The basic idea in ADS – sub-critical assemblies driven by high power accelerators through a spallation target coupled to the reactor core – date back to the late 1980’s and early 1990’s. Although no complete demonstration facility has been built as yet, R&D is gaining momentum with governments’ declared commitments to finance R&D and construction costs in Europe (Belgium), China and India notably.
In the technical presentations, it became apparent that the ADS roadmap still faces important technological challenges with regard to the accelerator, the target, the sub-critical reactor and new types of safety issues. The development of accelerators advances well, with beam powers of up to 10 MW for cyclotrons and 100 MW for linacs now looking to be feasible. However long-term high-reliability operation of the front-end system and main accelerator still requires demonstration. Further progress is required with respect to beam loss and especially beam trip management, to avoid fast temperature and mechanical stress transients in the reactor. Beam delivery and raster systems have been demonstrated and are in operation, but various problems related to the accelerator-reactor coupling have still to be investigated.
Special attention has to be given to the target and especially the beam-window, as these parts are subjected to complex stress, corrosion and irradiation conditions which are not encountered in normal reactors. In particular prototype and test components should be developed for > 10 MW target systems. Lifetimes of the proposed materials should be tested in the radiation, thermal, and chemical environments anticipated: understanding the behaviour of fuel and structural materials in complex and aggressive environments is a crucial R&D activity and systematic material irradiation tests should be undertaken in existing and new facilities. These will have a significant influence on design evaluations relative to system life, requirements for maintaining or replacing equipment, licensing, and life-cycle costs. On top of this, the primary and secondary proton damage to these fuel and structural materials in an ADS is an additional and essentially new domain that has only limited resemblance to the proton damage experienced in existing spallation targets.

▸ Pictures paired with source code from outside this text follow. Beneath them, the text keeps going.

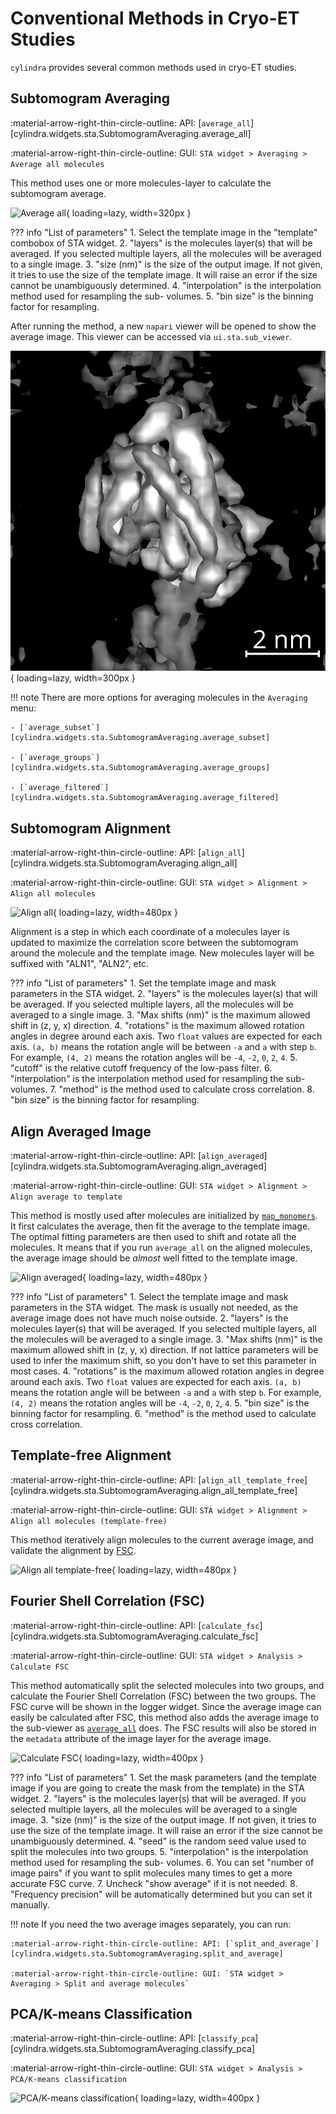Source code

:# Conventional Methods in Cryo-ET Studies

`cylindra` provides several common methods used in cryo-ET studies.

## Subtomogram Averaging

:material-arrow-right-thin-circle-outline: API: [`average_all`][cylindra.widgets.sta.SubtomogramAveraging.average_all]

:material-arrow-right-thin-circle-outline: GUI: `STA widget > Averaging > Average all molecules`

This method uses one or more molecules-layer to calculate the subtomogram average.

![Average all](../images/average_all.png){ loading=lazy, width=320px }

??? info "List of parameters"
    1. Select the template image in the "template" combobox of STA widget.
    2. "layers" is the molecules layer(s) that will be averaged. If you selected
       multiple layers, all the molecules will be averaged to a single image.
    3. "size (nm)" is the size of the output image. If not given, it tries to use the
       size of the template image. It will raise an error if the size cannot be
       unambiguously determined.
    4. "interpolation" is the interpolation method used for resampling the sub-
       volumes.
    5. "bin size" is the binning factor for resampling.

After running the method, a new `napari` viewer will be opened to show the average
image. This viewer can be accessed via `ui.sta.sub_viewer`.

![Averaged tubulin](../images/average_tubulin.png){ loading=lazy, width=300px }

!!! note
    There are more options for averaging molecules in the `Averaging` menu:

    - [`average_subset`][cylindra.widgets.sta.SubtomogramAveraging.average_subset]

    - [`average_groups`][cylindra.widgets.sta.SubtomogramAveraging.average_groups]

    - [`average_filtered`][cylindra.widgets.sta.SubtomogramAveraging.average_filtered]

## Subtomogram Alignment

:material-arrow-right-thin-circle-outline: API: [`align_all`][cylindra.widgets.sta.SubtomogramAveraging.align_all]

:material-arrow-right-thin-circle-outline: GUI: `STA widget > Alignment > Align all molecules`

![Align all](../images/align_all.png){ loading=lazy, width=480px }

Alignment is a step in which each coordinate of a molecules layer is updated to maximize
the correlation score between the subtomogram around the molecule and the template
image. New molecules layer will be suffixed with "ALN1", "ALN2", etc.

??? info "List of parameters"
    1. Set the template image and mask parameters in the STA widget.
    2. "layers" is the molecules layer(s) that will be averaged. If you selected
       multiple layers, all the molecules will be averaged to a single image.
    3. "Max shifts (nm)" is the maximum allowed shift in (z, y, x) direction.
    4. "rotations" is the maximum allowed rotation angles in degree around each axis.
       Two `float` values are expected for each axis. `(a, b)` means the rotation
       angle will be between `-a` and `a` with step `b`. For example, `(4, 2)` means
       the rotation angles will be `-4`, `-2`, `0`, `2`, `4`.
    5. "cutoff" is the relative cutoff frequency of the low-pass filter.
    6. "interpolation" is the interpolation method used for resampling the sub-
       volumes.
    7. "method" is the method used to calculate cross correlation.
    8. "bin size" is the binning factor for resampling.

## Align Averaged Image

:material-arrow-right-thin-circle-outline: API: [`align_averaged`][cylindra.widgets.sta.SubtomogramAveraging.align_averaged]

:material-arrow-right-thin-circle-outline: GUI: `STA widget > Alignment > Align average to template`

This method is mostly used after molecules are initialized by [`map_monomers`](../molecules/spline_to_molecules.md#molecules-on-the-cylinder-surface).
It first calculates the average, then fit the average to the template image. The
optimal fitting parameters are then used to shift and rotate all the molecules. It
means that if you run `average_all` on the aligned molecules, the average image
should be *almost* well fitted to the template image.

![Align averaged](../images/align_averaged.png){ loading=lazy, width=480px }

??? info "List of parameters"
    1. Select the template image and mask parameters in the STA widget. The mask is
       usually not needed, as the average image does not have much noise outside.
    2. "layers" is the molecules layer(s) that will be averaged. If you selected
       multiple layers, all the molecules will be averaged to a single image.
    3. "Max shifts (nm)" is the maximum allowed shift in (z, y, x) direction. If not
       lattice parameters will be used to infer the maximum shift, so you don't have
       to set this parameter in most cases.
    4. "rotations" is the maximum allowed rotation angles in degree around each axis.
       Two `float` values are expected for each axis. `(a, b)` means the rotation
       angle will be between `-a` and `a` with step `b`. For example, `(4, 2)` means
       the rotation angles will be `-4`, `-2`, `0`, `2`, `4`.
    5. "bin size" is the binning factor for resampling.
    6. "method" is the method used to calculate cross correlation.

## Template-free Alignment

:material-arrow-right-thin-circle-outline: API: [`align_all_template_free`][cylindra.widgets.sta.SubtomogramAveraging.align_all_template_free]

:material-arrow-right-thin-circle-outline: GUI: `STA widget > Alignment > Align all molecules (template-free)`

This method iteratively align molecules to the current average image, and validate the
alignment by [FSC](#fourier-shell-correlation-fsc).

![Align all template-free](../images/align_all_template_free.png){ loading=lazy, width=480px }

## Fourier Shell Correlation (FSC)

:material-arrow-right-thin-circle-outline: API: [`calculate_fsc`][cylindra.widgets.sta.SubtomogramAveraging.calculate_fsc]

:material-arrow-right-thin-circle-outline: GUI: `STA widget > Analysis > Calculate FSC`

This method automatically split the selected molecules into two groups, and calculate
the Fourier Shell Correlation (FSC) between the two groups. The FSC curve will be shown
in the logger widget. Since the average image can easily be calculated after FSC, this
method also adds the average image to the sub-viewer as [`average_all`](#subtomogram-averaging)
does. The FSC results will also be stored in the `metadata` attribute of the image layer
for the average image.

![Calculate FSC](../images/calculate_fsc.png){ loading=lazy, width=400px }

??? info "List of parameters"
    1. Set the mask parameters (and the template image if you are going to create the
       mask from the template) in the STA widget.
    2. "layers" is the molecules layer(s) that will be averaged. If you selected
       multiple layers, all the molecules will be averaged to a single image.
    3. "size (nm)" is the size of the output image. If not given, it tries to use the
       size of the template image. It will raise an error if the size cannot be
       unambiguously determined.
    4. "seed" is the random seed value used to split the molecules into two groups.
    5. "interpolation" is the interpolation method used for resampling the sub-
       volumes.
    6. You can set "number of image pairs" if you want to split molecules many times to
       get a more accurate FSC curve.
    7. Uncheck "show average" if it is not needed.
    8. "Frequency precision" will be automatically determined but you can set it
       manually.

!!! note
    If you need the two average images separately, you can run:

    :material-arrow-right-thin-circle-outline: API: [`split_and_average`][cylindra.widgets.sta.SubtomogramAveraging.split_and_average]

    :material-arrow-right-thin-circle-outline: GUI: `STA widget > Averaging > Split and average molecules`

## PCA/K-means Classification

:material-arrow-right-thin-circle-outline: API: [`classify_pca`][cylindra.widgets.sta.SubtomogramAveraging.classify_pca]

:material-arrow-right-thin-circle-outline: GUI: `STA widget > Analysis > PCA/K-means classification`

![PCA/K-means classification](../images/classify_pca.png){ loading=lazy, width=400px }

New equipment and components must be designed and tested to assure lifetime reliability and availability.
The proposal to use relatively new type of coolants (lead, LBE or gas), especially in combination with new fuel types and cladding materials, demands specific attention to the thermal-hydraulics and core mechanics in normal operational regime and accident conditions, with studies of the compatibility between these coolant/material combinations and of the role played by corrosion mechanisms.
New techniques and tools must be developed to control the coolant chemistry, the sub-criticality level monitoring, the coupling between power level and accelerator beam power, as well as control feedback systems to increase the reliability of the accelerator.
Another point to be raised is the growing importance of international collaborations and the role of international bodies. Given the level of investment necessary to build the required infrastructure for an ADS facility, more and more R&D efforts are performed at international level, through either bilateral research agreements or collaborative projects, like those organized by the European Commission in its framework programmes. Global cooperation will however require additional efforts of convergence in goals and utilization purposes, hence the role that will need to be played by international bodies, such as the IAEA, ISTC and NEA, in bringing together different players around the world that are involved in the same research areas, as well as in sharing and disseminating relevant information.
The workshop attracted 73 participants from all around the world, with a nice mixture of laboratories, universities, funding agencies and industry.